Elisa Port, MD, the chief of breast surgery and director of the Dubin Breast Center at Mount Sinai Hospital, in New York City, sends most patients home within 23 hours of surgery, but prefers to keep patients overnight after bilateral mastectomies.
“There are huge advantages to getting people out of the hospital early, but the same day, after bilateral, I think for many is still a very tall order,” said Dr. Port, who moderated the session where Dr. Riker’s team presented their study.
Dr. Port worries about implications for older patients. The median age of diagnosis for breast cancer in the United States is 62 years, and breast cancer rates are highest among women over the age of 70. Older patients often need assistance with mobility after a bilateral mastectomy, she said. Long-acting local anesthetics wear off 24 hours after surgery or even more. This means patients might already be home when the worst of their pain strikes. A return to the hospital for pain isn’t ideal, she said.
“I think outpatient mastectomy is acceptable to do in well-selected patients who are otherwise fairly healthy, mobile, and at low risk for complications. Other than that, I think that we should keep a low threshold for admitting patients for overnight in the hospital for a day.”
She noted that bleeding is the most common complication after mastectomy. By keeping patients in the hospital overnight, health care providers can check incisions for bleeding in the morning, she said.
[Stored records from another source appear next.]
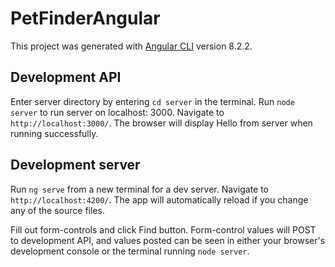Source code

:# PetFinderAngular

This project was generated with [Angular CLI](https://github.com/angular/angular-cli) version 8.2.2.

## Development API

Enter server directory by entering `cd server` in the terminal.
Run `node server` to run server on localhost: 3000.
Navigate to `http://localhost:3000/`. The browser will display Hello from server when running successfully.

## Development server

Run `ng serve` from a new terminal for a dev server. Navigate to `http://localhost:4200/`. The app will automatically reload if you change any of the source files.

Fill out form-controls and click Find button.
Form-control values will POST to development API, and values posted can be seen in either your browser's development console or the terminal running `node server`.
Typically, bleeding occurs in the first 24 hours, she said.
In 2017, a total of 70,000 opioid-related deaths occurred in the United States. Studies have shown about 3.1% of those who undergo high-risk surgery will become long-term opioid users (BMJ2014;348:g1251).
Jonah Stulberg, MD, a general surgeon at Northwestern University Feinberg School of Medicine, in Chicago, said changes in pain management around surgical procedures are necessary to curb opioid-related morbidity and mortality.
“Multimodal approaches to pain management are effective in decreasing our reliance on opioid medications around the time of surgery. That is true both in the operating room while the patient is asleep under anesthesia, but also true after the patient leaves the operating room when they’re an inpatient and when they’re discharged.”